= Try it =
How many lines in the entries below include the word "copy"? Respond with the number only.

= The data =
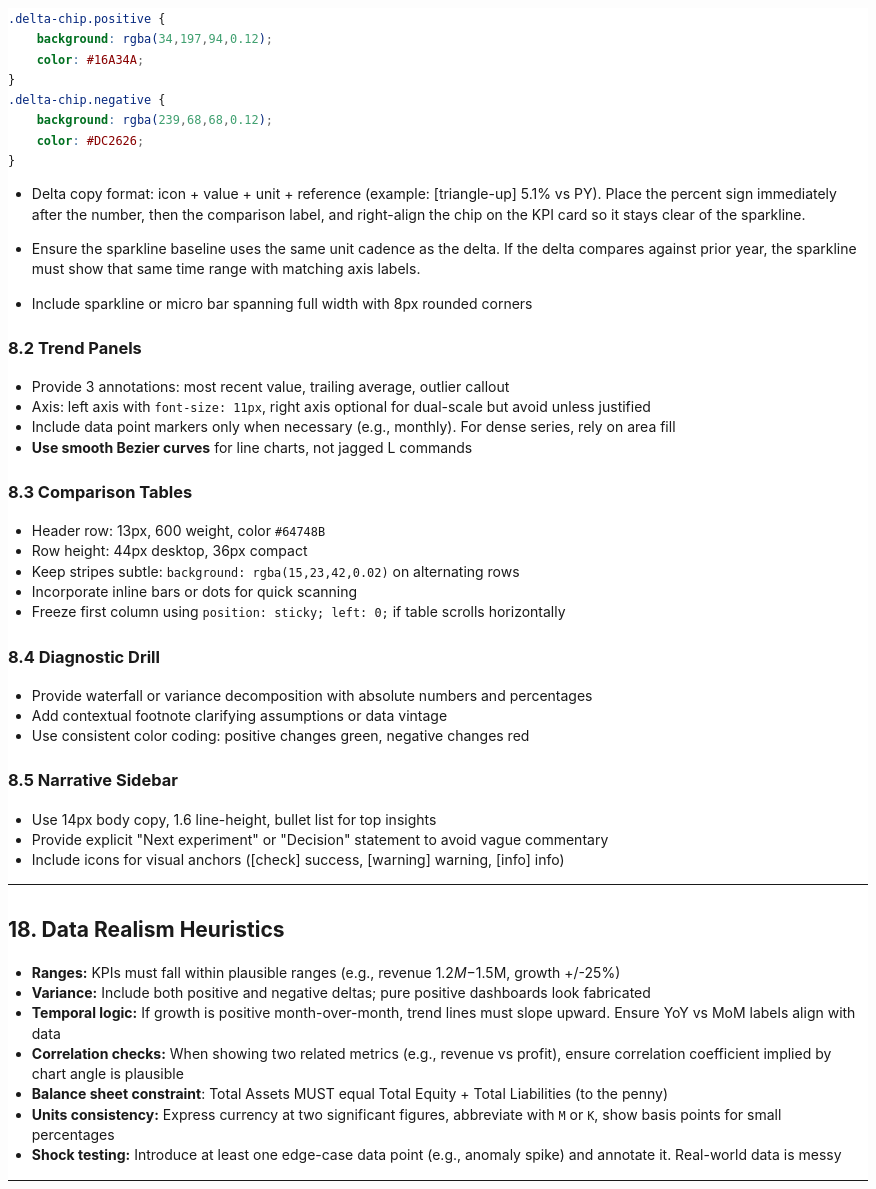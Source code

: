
   ```css
  .delta-chip.positive {
      background: rgba(34,197,94,0.12);
      color: #16A34A;
  }
  .delta-chip.negative {
      background: rgba(239,68,68,0.12);
      color: #DC2626;
  }
  ```
- Delta copy format: icon + value + unit + reference (example: [triangle-up] 5.1% vs PY). Place the percent sign immediately after the number, then the comparison label, and right-align the chip on the KPI card so it stays clear of the sparkline.
- Ensure the sparkline baseline uses the same unit cadence as the delta. If the delta compares against prior year, the sparkline must show that same time range with matching axis labels.

- Include sparkline or micro bar spanning full width with 8px rounded corners

### 8.2 Trend Panels
- Provide 3 annotations: most recent value, trailing average, outlier callout
- Axis: left axis with `font-size: 11px`, right axis optional for dual-scale but avoid unless justified
- Include data point markers only when necessary (e.g., monthly). For dense series, rely on area fill
- **Use smooth Bezier curves** for line charts, not jagged L commands

### 8.3 Comparison Tables
- Header row: 13px, 600 weight, color `#64748B`
- Row height: 44px desktop, 36px compact
- Keep stripes subtle: `background: rgba(15,23,42,0.02)` on alternating rows
- Incorporate inline bars or dots for quick scanning
- Freeze first column using `position: sticky; left: 0;` if table scrolls horizontally

### 8.4 Diagnostic Drill
- Provide waterfall or variance decomposition with absolute numbers and percentages
- Add contextual footnote clarifying assumptions or data vintage
- Use consistent color coding: positive changes green, negative changes red

### 8.5 Narrative Sidebar
- Use 14px body copy, 1.6 line-height, bullet list for top insights
- Provide explicit "Next experiment" or "Decision" statement to avoid vague commentary
- Include icons for visual anchors ([check] success, [warning] warning, [info] info)

---

## 18. Data Realism Heuristics

- **Ranges:** KPIs must fall within plausible ranges (e.g., revenue $1.2M-$1.5M, growth +/-25%)
- **Variance:** Include both positive and negative deltas; pure positive dashboards look fabricated
- **Temporal logic:** If growth is positive month-over-month, trend lines must slope upward. Ensure YoY vs MoM labels align with data
- **Correlation checks:** When showing two related metrics (e.g., revenue vs profit), ensure correlation coefficient implied by chart angle is plausible
- **Balance sheet constraint**: Total Assets MUST equal Total Equity + Total Liabilities (to the penny)
- **Units consistency:** Express currency at two significant figures, abbreviate with `M` or `K`, show basis points for small percentages
- **Shock testing:** Introduce at least one edge-case data point (e.g., anomaly spike) and annotate it. Real-world data is messy

---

= Written solution =
2